1

I am working on 3D image segmentation with deep learning. Basically, I need to 1/ pad a numpy array, 2/ process the array, 3/ unpad the array.

dataArray = np.pad(dataArray, 25, mode='constant', constant_values=0) # pad
processedArray = my_process(dataArray) # process
processedArray = processedArray[25:-25, 25:-25, 25:-25, :] # unpad

Problem is, processedArray is very large (464,928,928,928,10) and I run into out of memory when executing the unpadding. I imagine that the unpadding allocates new memory? Am I right? How could I proceed so that no new memory is allocated? In other words, so that index points to unpadded elements, without copying the elements?
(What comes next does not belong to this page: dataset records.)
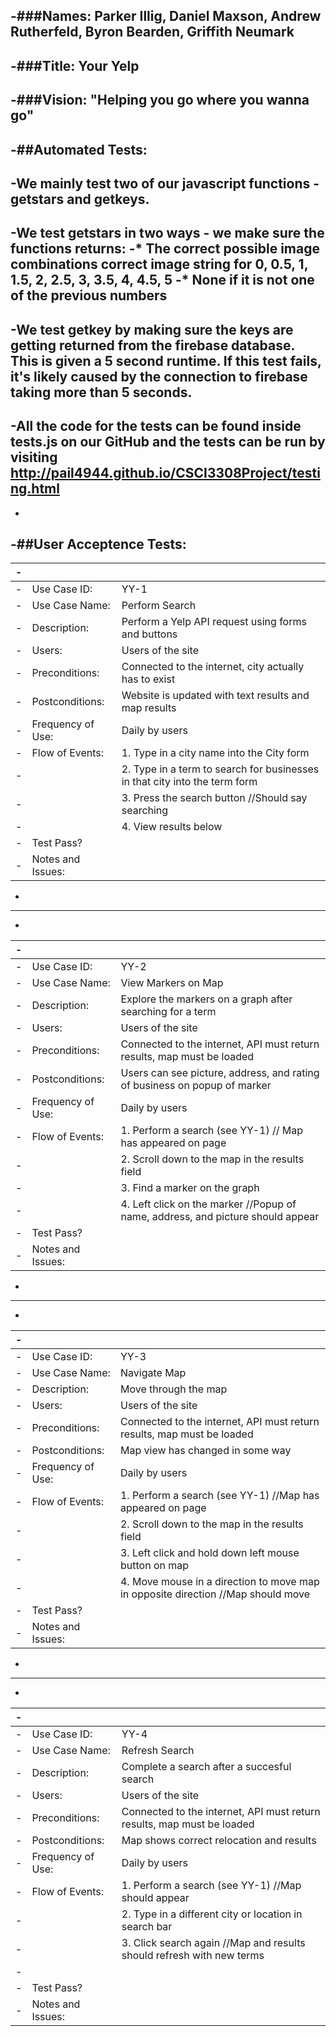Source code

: -###Names: Parker Illig, Daniel Maxson, Andrew Rutherfeld, Byron Bearden, Griffith Neumark
 -
 -###Title: Your Yelp
 -
 -###Vision: "Helping you go where you wanna go"
 -
 -##Automated Tests: 
 -
 -We mainly test two of our javascript functions - getstars and getkeys.
 -
 -We test getstars in two ways - we make sure the functions returns:
 -* The correct possible image combinations correct image string for 0, 0.5, 1, 1.5, 2, 2.5, 3, 3.5, 4, 4.5, 5
 -* None if it is not one of the previous numbers
 -
 -We test getkey by making sure the keys are getting returned from the firebase database. This is given a 5 second runtime. If this test fails, it's likely caused by the connection to firebase taking more than 5 seconds. 
 -
 -All the code for the tests can be found inside tests.js on our GitHub and the tests can be run by visiting http://pail4944.github.io/CSCI3308Project/testing.html
 -
 -
 -##User Acceptence Tests:
 -
 -|                   |   |
 -|-------------------|---|
 -| Use Case ID:      | YY-1 |
 -| Use Case Name:    | Perform Search |
 -| Description:      | Perform a Yelp API request using forms and buttons |
 -| Users:            | Users of the site |
 -| Preconditions:    | Connected to the internet, city actually has to exist |
 -| Postconditions:   | Website is updated with text results and map results |
 -| Frequency of Use: | Daily by users |
 -| Flow of Events:   |   1. Type in a city name into the City form |
 -|                   |   2. Type in a term to search for businesses in that city into the term form  |
 -|                   |   3. Press the search button //Should say searching|
 -|                   |   4. View results below |
 -| Test Pass?        |   |
 -| Notes and Issues: |   |
 -
 -----------------------------------------------------------
 -
 -|                   |   |
 -|-------------------|---|
 -| Use Case ID:      | YY-2 |
 -| Use Case Name:    | View Markers on Map |
 -| Description:      | Explore the markers on a graph after searching for a term |
 -| Users:            | Users of the site |
 -| Preconditions:    | Connected to the internet, API must return results, map must be loaded |
 -| Postconditions:   | Users can see picture, address, and rating of business on popup of marker|
 -| Frequency of Use: | Daily by users |
 -| Flow of Events:   |   1. Perform a search (see YY-1) // Map has appeared on page|
 -|                   |   2. Scroll down to the map in the results field |
 -|                   |   3. Find a marker on the graph |
 -|                   |   4. Left click on the marker  //Popup of name, address, and picture should appear|
 -| Test Pass?        |   |
 -| Notes and Issues: |   |
 -
 -----------------------------------------------------------
 -
 -|                   |   |
 -|-------------------|---|
 -| Use Case ID:      | YY-3 |
 -| Use Case Name:    | Navigate Map  |
 -| Description:      | Move through the map |
 -| Users:            | Users of the site |
 -| Preconditions:    | Connected to the internet, API must return results, map must be loaded |
 -| Postconditions:   | Map view has changed in some way |
 -| Frequency of Use: | Daily by users |
 -| Flow of Events:   |   1. Perform a search (see YY-1) //Map has appeared on page|
 -|                   |   2. Scroll down to the map in the results field |
 -|                   |   3. Left click and hold down left mouse button on map |
 -|                   |   4. Move mouse in a direction to move map in opposite direction //Map should move|
 -| Test Pass?        |   |
 -| Notes and Issues: |   |
 -
 -----------------------------------------------------------
 -
 -|                   |   |
 -|-------------------|---|
 -| Use Case ID:      | YY-4 |
 -| Use Case Name:    | Refresh Search  |
 -| Description:      | Complete a search after a succesful search |
 -| Users:            | Users of the site |
 -| Preconditions:    | Connected to the internet, API must return results, map must be loaded |
 -| Postconditions:   | Map shows correct relocation and results |
 -| Frequency of Use: | Daily by users |
 -| Flow of Events:   |   1. Perform a search (see YY-1) //Map should appear|
 -|                   |   2. Type in a different city or location in search bar |
 -|                   |   3. Click search again //Map and results should refresh with new terms|
 -|                   |   |
 -| Test Pass?        |   |
 -| Notes and Issues: |   |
Information that might help: above lines are executed in a function, and processedArray is returned

Manu
  • 186
  • 3
  • 11

2 Answers2

0

Maybe you're running out of memory because once you call the function with this array, a copy is being created inside the function which doubles your memory. So, just don't create extra arrays.

You can keep a global copy of the array. Just apply the operations on the global array without creating extra copy.

import gc

global processedArray # before all your assignment starts

inside my_process()

def my_process():
   global processedArray
   # do all operations on processedArray
global processedArray
processedArray = np.pad(dataArray, 25, mode='constant', constant_values=0) # pad
my_process()

del dataArray() # delete not needed arrays to make more space
gc.collect()

global processedArray
processedArray = processedArray[25:-25, 25:-25, 25:-25, :] # unpad

But, still you'll run out of memories if your my_process calls more library functions which makes copies of the processedArray. Try to apply every operations on a global array without making any copy.

Zabir Al Nazi
  • 10,298
  • 4
  • 33
  • 60
0

A possible solution to the memory problem is using short instead of float as your numpy data type. You can try this.

dataArray = np.pad(dataArray, 25, mode='constant', constant_values=0) # pad
processedArray = my_process(dataArray).astype(np.short) # process
processedArray = processedArray[25:-25, 25:-25, 25:-25, :] # unpad
processedArray = processedArray.astype(np.float32) #Converting to float type again

Alternatively, you can delete your dataArray to create space for processedArray.

dataArray = np.pad(dataArray, 25, mode='constant', constant_values=0) # pad
del dataArray #deleting dataArray to claim memory
processedArray = my_process(dataArray) # process
processedArray = processedArray[25:-25, 25:-25, 25:-25, :] # unpad
Hamza Khurshid
  • 765
  • 7
  • 18